**WHAT TO WORK ON**
Print verbatim the lines from the beginning of the entries through the line containing "- Require an", both ends included. Pictures should be left out.
[MATERIAL PROVIDED Boundary: Start]
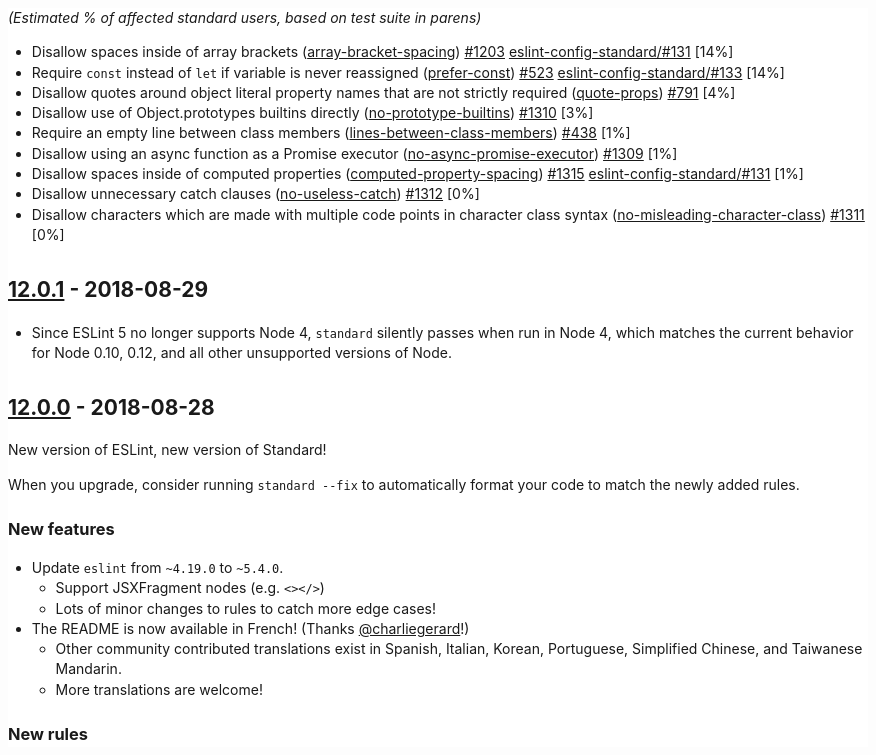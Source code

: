 _(Estimated % of affected standard users, based on test suite in parens)_

- Disallow spaces inside of array brackets ([array-bracket-spacing](https://eslint.org/docs/rules/array-bracket-spacing)) [#1203](https://github.com/standard/standard/issues/1203) [eslint-config-standard/#131](https://github.com/standard/eslint-config-standard/pull/131) [14%]
- Require `const` instead of `let` if variable is never reassigned ([prefer-const](https://eslint.org/docs/rules/prefer-const)) [#523](https://github.com/standard/standard/issues/523) [eslint-config-standard/#133](https://github.com/standard/eslint-config-standard/pull/133) [14%]
- Disallow quotes around object literal property names that are not strictly required ([quote-props](https://eslint.org/docs/rules/quote-props)) [#791](https://github.com/standard/standard/issues/791) [4%]
- Disallow use of Object.prototypes builtins directly ([no-prototype-builtins](https://eslint.org/docs/rules/no-prototype-builtins)) [#1310](https://github.com/standard/standard/issues/1310) [3%]
- Require an empty line between class members ([lines-between-class-members](https://eslint.org/docs/rules/lines-between-class-members)) [#438](https://github.com/standard/standard/issues/438) [1%]
- Disallow using an async function as a Promise executor ([no-async-promise-executor](https://eslint.org/docs/rules/no-async-promise-executor)) [#1309](https://github.com/standard/standard/issues/1309) [1%]
- Disallow spaces inside of computed properties ([computed-property-spacing](https://eslint.org/docs/rules/computed-property-spacing)) [#1315](https://github.com/standard/standard/issues/1315) [eslint-config-standard/#131](https://github.com/standard/eslint-config-standard/pull/131) [1%]
- Disallow unnecessary catch clauses ([no-useless-catch](https://eslint.org/docs/rules/no-useless-catch)) [#1312](https://github.com/standard/standard/issues/1312) [0%]
- Disallow characters which are made with multiple code points in character class syntax ([no-misleading-character-class](https://eslint.org/docs/rules/no-misleading-character-class)) [#1311](https://github.com/standard/standard/issues/1311) [0%]

## [12.0.1] - 2018-08-29

- Since ESLint 5 no longer supports Node 4, `standard` silently passes when run in Node 4, which matches the current behavior for Node 0.10, 0.12, and all other unsupported versions of Node.

## [12.0.0] - 2018-08-28

New version of ESLint, new version of Standard!

When you upgrade, consider running `standard --fix` to automatically format your code to match the newly added rules.

### New features

- Update `eslint` from `~4.19.0` to `~5.4.0`.
  - Support JSXFragment nodes (e.g. `<></>`)
  - Lots of minor changes to rules to catch more edge cases!
- The README is now available in French! (Thanks [@charliegerard](https://github.com/charliegerard)!)
  - Other community contributed translations exist in Spanish, Italian, Korean, Portuguese, Simplified Chinese, and Taiwanese Mandarin.
  - More translations are welcome!

### New rules


[unreleased]: https://github.com/standard/standard/compare/v14.3.3...HEAD
[14.3.3]: https://github.com/standard/standard/compare/v14.3.2...v14.3.3
[14.3.2]: https://github.com/standard/standard/compare/v14.3.1...v14.3.2
[14.3.1]: https://github.com/standard/standard/compare/v14.3.0...v14.3.1
[14.3.0]: https://github.com/standard/standard/compare/v14.2.0...v14.3.0
[14.2.0]: https://github.com/standard/standard/compare/v14.1.0...v14.2.0
[14.1.0]: https://github.com/standard/standard/compare/v14.0.2...v14.1.0
[14.0.2]: https://github.com/standard/standard/compare/v14.0.1...v14.0.2
[14.0.1]: https://github.com/standard/standard/compare/v14.0.0...v14.0.1
[14.0.0]: https://github.com/standard/standard/compare/v13.1.0...v14.0.0
[13.1.0]: https://github.com/standard/standard/compare/v13.0.2...v13.1.0
[13.0.2]: https://github.com/standard/standard/compare/v13.0.1...v13.0.2
[13.0.1]: https://github.com/standard/standard/compare/v13.0.0...v13.0.1
[13.0.0]: https://github.com/standard/standard/compare/v12.0.1...v13.0.0
[12.0.1]: https://github.com/standard/standard/compare/v12.0.0...v12.0.1
[12.0.0]: https://github.com/standard/standard/compare/v11.0.0...v12.0.0
[11.0.0]: https://github.com/standard/standard/compare/v10.0.3...v11.0.0
[10.0.3]: https://github.com/standard/standard/compare/v10.0.2...v10.0.3
[10.0.2]: https://github.com/standard/standard/compare/v10.0.1...v10.0.2
[10.0.1]: https://github.com/standard/standard/compare/v10.0.0...v10.0.1
[10.0.0]: https://github.com/standard/standard/compare/v9.0.2...v10.0.0
[9.0.2]: https://github.com/standard/standard/compare/v9.0.1...v9.0.2
[9.0.1]: https://github.com/standard/standard/compare/v9.0.0...v9.0.1
[9.0.0]: https://github.com/standard/standard/compare/v8.6.0...v9.0.0
[8.6.0]: https://github.com/standard/standard/compare/v8.5.0...v8.6.0
[8.5.0]: https://github.com/standard/standard/compare/v8.4.0...v8.5.0
[8.4.0]: https://github.com/standard/standard/compare/v8.3.0...v8.4.0
[8.3.0]: https://github.com/standard/standard/compare/v8.2.0...v8.3.0
[8.2.0]: https://github.com/standard/standard/compare/v8.1.0...v8.2.0
[8.1.0]: https://github.com/standard/standard/compare/v8.0.0...v8.1.0
[8.0.0]: https://github.com/standard/standard/compare/v7.1.2...v8.0.0
[7.1.2]: https://github.com/standard/standard/compare/v7.1.1...v7.1.2
[7.1.1]: https://github.com/standard/standard/compare/v7.1.0...v7.1.1
[7.1.0]: https://github.com/standard/standard/compare/v7.0.1...v7.1.0
[7.0.1]: https://github.com/standard/standard/compare/v7.0.0...v7.0.1
[7.0.0]: https://github.com/standard/standard/compare/v6.0.8...v7.0.0
[6.0.8]: https://github.com/standard/standard/compare/v6.0.7...v6.0.8
[6.0.7]: https://github.com/standard/standard/compare/v6.0.6...v6.0.7
[6.0.6]: https://github.com/standard/standard/compare/v6.0.5...v6.0.6
[6.0.5]: https://github.com/standard/standard/compare/v6.0.4...v6.0.5
[6.0.4]: https://github.com/standard/standard/compare/v6.0.3...v6.0.4
[6.0.3]: https://github.com/standard/standard/compare/v6.0.2...v6.0.3
[6.0.2]: https://github.com/standard/standard/compare/v6.0.1...v6.0.2
[6.0.1]: https://github.com/standard/standard/compare/v6.0.0...v6.0.1
[6.0.0]: https://github.com/standard/standard/compare/v5.4.1...v6.0.0
[5.4.1]: https://github.com/standard/standard/compare/v5.4.0...v5.4.1
[5.4.0]: https://github.com/standard/standard/compare/v5.3.1...v5.4.0
[5.3.1]: https://github.com/standard/standard/compare/v5.3.0...v5.3.1
[5.3.0]: https://github.com/standard/standard/compare/v5.2.2...v5.3.0
[5.2.2]: https://github.com/standard/standard/compare/v5.2.1...v5.2.2
[5.2.1]: https://github.com/standard/standard/compare/v5.2.0...v5.2.1
[5.2.0]: https://github.com/standard/standard/compare/v5.1.1...v5.2.0
[5.1.1]: https://github.com/standard/standard/compare/v5.1.0...v5.1.1
[5.1.0]: https://github.com/standard/standard/compare/v5.0.2...v5.1.0
[5.0.2]: https://github.com/standard/standard/compare/v5.0.1...v5.0.2
[5.0.1]: https://github.com/standard/standard/compare/v5.0.0...v5.0.1
[5.0.0]: https://github.com/standard/standard/compare/v4.5.4...v5.0.0
[4.5.4]: https://github.com/standard/standard/compare/v4.5.3...v4.5.4
[4.5.3]: https://github.com/standard/standard/compare/v4.5.2...v4.5.3
[4.5.2]: https://github.com/standard/standard/compare/v4.5.1...v4.5.2
[4.5.1]: https://github.com/standard/standard/compare/v4.5.0...v4.5.1
[4.5.0]: https://github.com/standard/standard/compare/v4.4.1...v4.5.0
[4.4.1]: https://github.com/standard/standard/compare/v4.4.0...v4.4.1
[4.4.0]: https://github.com/standard/standard/compare/v4.3.3...v4.4.0
[4.3.3]: https://github.com/standard/standard/compare/v4.3.2...v4.3.3
[4.3.2]: https://github.com/standard/standard/compare/v4.3.1...v4.3.2
[4.3.1]: https://github.com/standard/standard/compare/v4.3.0...v4.3.1
[4.3.0]: https://github.com/standard/standard/compare/v4.2.1...v4.3.0
[4.2.1]: https://github.com/standard/standard/compare/v4.2.0...v4.2.1
[4.2.0]: https://github.com/standard/standard/compare/v4.1.1...v4.2.0
[4.1.1]: https://github.com/standard/standard/compare/v4.1.0...v4.1.1
[4.1.0]: https://github.com/standard/standard/compare/v4.0.1...v4.1.0
[4.0.1]: https://github.com/standard/standard/compare/v4.0.0...v4.0.1
[eslint]: https://github.com/eslint/eslint/blob/master/CHANGELOG.md
[eslint-config-standard]: https://github.com/standard/eslint-config-standard/commits/master
[eslint-config-standard-react]: https://github.com/standard/eslint-config-standard-react/commits/master
[eslint-plugin-react]: https://github.com/yannickcr/eslint-plugin-react/blob/master/CHANGELOG.md
[eslint-plugin-standard]: https://github.com/xjamundx/eslint-plugin-standard/commits/master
[MATERIAL PROVIDED Boundary: End]
**EXERCISE SOLUTION**
Source code

: _(Estimated % of affected standard users, based on test suite in parens)_

- Disallow spaces inside of array brackets ([array-bracket-spacing](https://eslint.org/docs/rules/array-bracket-spacing)) [#1203](https://github.com/standard/standard/issues/1203) [eslint-config-standard/#131](https://github.com/standard/eslint-config-standard/pull/131) [14%]
- Require `const` instead of `let` if variable is never reassigned ([prefer-const](https://eslint.org/docs/rules/prefer-const)) [#523](https://github.com/standard/standard/issues/523) [eslint-config-standard/#133](https://github.com/standard/eslint-config-standard/pull/133) [14%]
- Disallow quotes around object literal property names that are not strictly required ([quote-props](https://eslint.org/docs/rules/quote-props)) [#791](https://github.com/standard/standard/issues/791) [4%]
- Disallow use of Object.prototypes builtins directly ([no-prototype-builtins](https://eslint.org/docs/rules/no-prototype-builtins)) [#1310](https://github.com/standard/standard/issues/1310) [3%]
- Require an empty line between class members ([lines-between-class-members](https://eslint.org/docs/rules/lines-between-class-members)) [#438](https://github.com/standard/standard/issues/438) [1%]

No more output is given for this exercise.